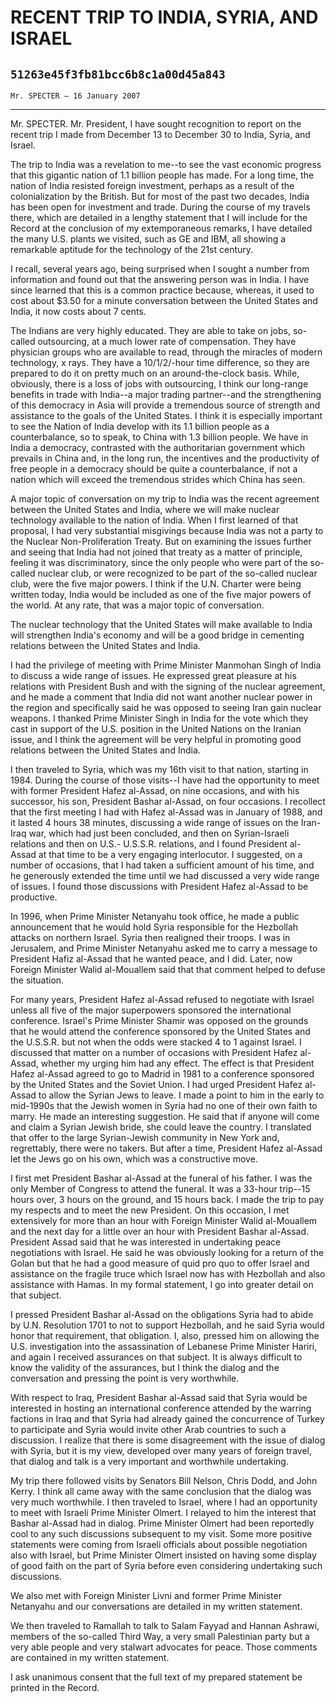 # RECENT TRIP TO INDIA, SYRIA, AND ISRAEL
## `51263e45f3fb81bcc6b8c1a00d45a843`
`Mr. SPECTER — 16 January 2007`

---


Mr. SPECTER. Mr. President, I have sought recognition to report on 
the recent trip I made from December 13 to December 30 to India, Syria, 
and Israel.

The trip to India was a revelation to me--to see the vast economic 
progress that this gigantic nation of 1.1 billion people has made. For 
a long time, the nation of India resisted foreign investment, perhaps 
as a result of the colonialization by the British. But for most of the 
past two decades, India has been open for investment and trade. During 
the course of my travels there, which are detailed in a lengthy 
statement that I will include for the Record at the conclusion of my 
extemporaneous remarks, I have detailed the many U.S. plants we 
visited, such as GE and IBM, all showing a remarkable aptitude for the 
technology of the 21st century.

I recall, several years ago, being surprised when I sought a number 
from information and found out that the answering person was in India. 
I have since learned that this is a common practice because, whereas, 
it used to cost about $3.50 for a minute conversation between the 
United States and India, it now costs about 7 cents.



The Indians are very highly educated. They are able to take on jobs, 
so-called outsourcing, at a much lower rate of compensation. They have 
physician groups who are available to read, through the miracles of 
modern technology, x rays. They have a 10/1/2/-hour time difference, so 
they are prepared to do it on pretty much on an around-the-clock basis. 
While, obviously, there is a loss of jobs with outsourcing, I think our 
long-range benefits in trade with India--a major trading partner--and 
the strengthening of this democracy in Asia will provide a tremendous 
source of strength and assistance to the goals of the United States. I 
think it is especially important to see the Nation of India develop 
with its 1.1 billion people as a counterbalance, so to speak, to China 
with 1.3 billion people. We have in India a democracy, contrasted with 
the authoritarian government which prevails in China and, in the long 
run, the incentives and the productivity of free people in a democracy 
should be quite a counterbalance, if not a nation which will exceed the 
tremendous strides which China has seen.

A major topic of conversation on my trip to India was the recent 
agreement between the United States and India, where we will make 
nuclear technology available to the nation of India. When I first 
learned of that proposal, I had very substantial misgivings because 
India was not a party to the Nuclear Non-Proliferation Treaty. But on 
examining the issues further and seeing that India had not joined that 
treaty as a matter of principle, feeling it was discriminatory, since 
the only people who were part of the so-called nuclear club, or were 
recognized to be part of the so-called nuclear club, were the five 
major powers. I think if the U.N. Charter were being written today, 
India would be included as one of the five major powers of the world. 
At any rate, that was a major topic of conversation.

The nuclear technology that the United States will make available to 
India will strengthen India's economy and will be a good bridge in 
cementing relations between the United States and India.

I had the privilege of meeting with Prime Minister Manmohan Singh of 
India to discuss a wide range of issues. He expressed great pleasure at 
his relations with President Bush and with the signing of the nuclear 
agreement, and he made a comment that India did not want another 
nuclear power in the region and specifically said he was opposed to 
seeing Iran gain nuclear weapons. I thanked Prime Minister Singh in 
India for the vote which they cast in support of the U.S. position in 
the United Nations on the Iranian issue, and I think the agreement will 
be very helpful in promoting good relations between the United States 
and India.

I then traveled to Syria, which was my 16th visit to that nation, 
starting in 1984. During the course of those visits--I have had the 
opportunity to meet with former President Hafez al-Assad, on nine 
occasions, and with his successor, his son, President Bashar al-Assad, 
on four occasions. I recollect that the first meeting I had with Hafez 
al-Assad was in January of 1988, and it lasted 4 hours 38 minutes, 
discussing a wide range of issues on the Iran-Iraq war, which had just 
been concluded, and then on Syrian-Israeli relations and then on U.S.-
U.S.S.R. relations, and I found President al-Assad at that time to be a 
very engaging interlocutor. I suggested, on a number of occasions, that 
I had taken a sufficient amount of his time, and he generously extended 
the time until we had discussed a very wide range of issues. I found 
those discussions with President Hafez al-Assad to be productive.

In 1996, when Prime Minister Netanyahu took office, he made a public 
announcement that he would hold Syria responsible for the Hezbollah 
attacks on northern Israel. Syria then realigned their troops. I was in 
Jerusalem, and Prime Minister Netanyahu asked me to carry a message to 
President Hafiz al-Assad that he wanted peace, and I did. Later, now 
Foreign Minister Walid al-Mouallem said that that comment helped to 
defuse the situation.

For many years, President Hafez al-Assad refused to negotiate with 
Israel unless all five of the major superpowers sponsored the 
international conference. Israel's Prime Minister Shamir was opposed on 
the grounds that he would attend the conference sponsored by the United 
States and the U.S.S.R. but not when the odds were stacked 4 to 1 
against Israel. I discussed that matter on a number of occasions with 
President Hafez al-Assad, whether my urging him had any effect. The 
effect is that President Hafez al-Assad agreed to go to Madrid in 1981 
to a conference sponsored by the United States and the Soviet Union. I 
had urged President Hafez al-Assad to allow the Syrian Jews to leave. I 
made a point to him in the early to mid-1990s that the Jewish women in 
Syria had no one of their own faith to marry. He made an interesting 
suggestion. He said that if anyone will come and claim a Syrian Jewish 
bride, she could leave the country. I translated that offer to the 
large Syrian-Jewish community in New York and, regrettably, there were 
no takers. But after a time, President Hafez al-Assad let the Jews go 
on his own, which was a constructive move.


I first met President Bashar al-Assad at the funeral of his father. I 
was the only Member of Congress to attend the funeral. It was a 33-hour 
trip--15 hours over, 3 hours on the ground, and 15 hours back. I made 
the trip to pay my respects and to meet the new President. On this 
occasion, I met extensively for more than an hour with Foreign Minister 
Walid al-Mouallem and the next day for a little over an hour with 
President Bashar al-Assad. President Assad said that he was interested 
in undertaking peace negotiations with Israel. He said he was obviously 
looking for a return of the Golan but that he had a good measure of 
quid pro quo to offer Israel and assistance on the fragile truce which 
Israel now has with Hezbollah and also assistance with Hamas. In my 
formal statement, I go into greater detail on that subject.

I pressed President Bashar al-Assad on the obligations Syria had to 
abide by U.N. Resolution 1701 to not to support Hezbollah, and he said 
Syria would honor that requirement, that obligation. I, also, pressed 
him on allowing the U.S. investigation into the assassination of 
Lebanese Prime Minister Hariri, and again I received assurances on that 
subject. It is always difficult to know the validity of the assurances, 
but I think the dialog and the conversation and pressing the point is 
very worthwhile.

With respect to Iraq, President Bashar al-Assad said that Syria would 
be interested in hosting an international conference attended by the 
warring factions in Iraq and that Syria had already gained the 
concurrence of Turkey to participate and Syria would invite other Arab 
countries to such a discussion. I realize that there is some 
disagreement with the issue of dialog with Syria, but it is my view, 
developed over many years of foreign travel, that dialog and talk is a 
very important and worthwhile undertaking.

My trip there followed visits by Senators Bill Nelson, Chris Dodd, 
and John Kerry. I think all came away with the same conclusion that the 
dialog was very much worthwhile. I then traveled to Israel, where I had 
an opportunity to meet with Israeli Prime Minister Olmert. I relayed to 
him the interest that Bashar al-Assad had in dialog. Prime Minister 
Olmert had been reportedly cool to any such discussions subsequent to 
my visit. Some more positive statements were coming from Israeli 
officials about possible negotiation also with Israel, but Prime 
Minister Olmert insisted on having some display of good faith on the 
part of Syria before even considering undertaking such discussions.

We also met with Foreign Minister Livni and former Prime Minister 
Netanyahu and our conversations are detailed in my written statement.

We then traveled to Ramallah to talk to Salam Fayyad and Hannan 
Ashrawi, members of the so-called Third Way, a very small Palestinian 
party but a very able people and very stalwart advocates for peace. 
Those comments are contained in my written statement.

I ask unanimous consent that the full text of my prepared statement 
be printed in the Record.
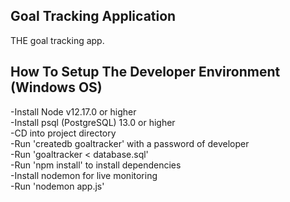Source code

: ## Goal Tracking Application  
THE goal tracking app.  

## How To Setup The Developer Environment  (Windows OS)  
-Install Node v12.17.0 or higher  
-Install psql (PostgreSQL) 13.0  or higher  
-CD into project directory  
-Run 'createdb goaltracker' with a password of developer  
-Run 'goaltracker < database.sql'  
-Run 'npm install' to install dependencies   
-Install nodemon for live monitoring  
-Run 'nodemon app.js'  


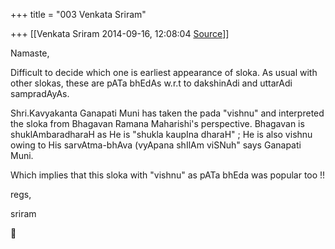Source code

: +++
title = "003 Venkata Sriram"

+++
[[Venkata Sriram	2014-09-16, 12:08:04 [Source](https://groups.google.com/g/samskrita/c/UXg09DP6QYU)]]



Namaste,



Difficult to decide which one is earliest appearance of sloka. As usual with other slokas, these are pATa bhEdAs w.r.t to dakshinAdi and uttarAdi sampradAyAs.



Shri.Kavyakanta Ganapati Muni has taken the pada "vishnu" and interpreted the sloka from Bhagavan Ramana Maharishi's perspective. Bhagavan is shuklAmbaradharaH as He is "shukla kaupIna dharaH" ; He is also vishnu owing to His sarvAtma-bhAva (vyApana shIlAm viSNuh" says Ganapati Muni.



Which implies that this sloka with "vishnu" as pATa bhEda was popular too !!



regs,

sriram



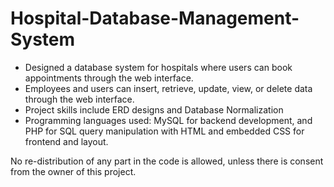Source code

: # Hospital-Database-Management-System

- Designed a database system for hospitals where users can book appointments through the web interface. 
- Employees and users can insert, retrieve, update, view, or delete data through the web interface.
- Project skills include ERD designs and Database Normalization 
- Programming languages used: MySQL for backend development, and PHP for SQL query manipulation with HTML and embedded CSS for frontend and layout. 

No re-distribution of any part in the code is allowed, unless there is consent from the owner of this project.
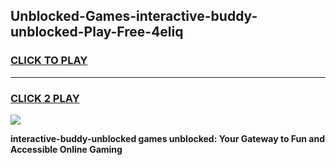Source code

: 
## Unblocked-Games-interactive-buddy-unblocked-Play-Free-4eliq
<h3>
<a href="https://premium76.site?title=interactive-buddy-unblocked&ref=19M">CLICK TO PLAY</a></h3>
<hr>

<h3>
<a href="https://premium76.site?title=interactive-buddy-unblocked&ref=19M">CLICK 2 PLAY</a>
  
</h3>

<a href="https://premium76.site?title=interactive-buddy-unblocked&ref=19M"><img src="https://clearcache.store/games.png"></a>


**interactive-buddy-unblocked games unblocked: Your Gateway to Fun and Accessible Online Gaming**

━━━━━━

» Exercise directions
Return exactly, and only, the lines above starting at the line that contains "A major topic of conversation on" and ending at the line that contains "India was not".

» Result
A major topic of conversation on my trip to India was the recent 
agreement between the United States and India, where we will make 
nuclear technology available to the nation of India. When I first 
learned of that proposal, I had very substantial misgivings because 
India was not a party to the Nuclear Non-Proliferation Treaty. But on 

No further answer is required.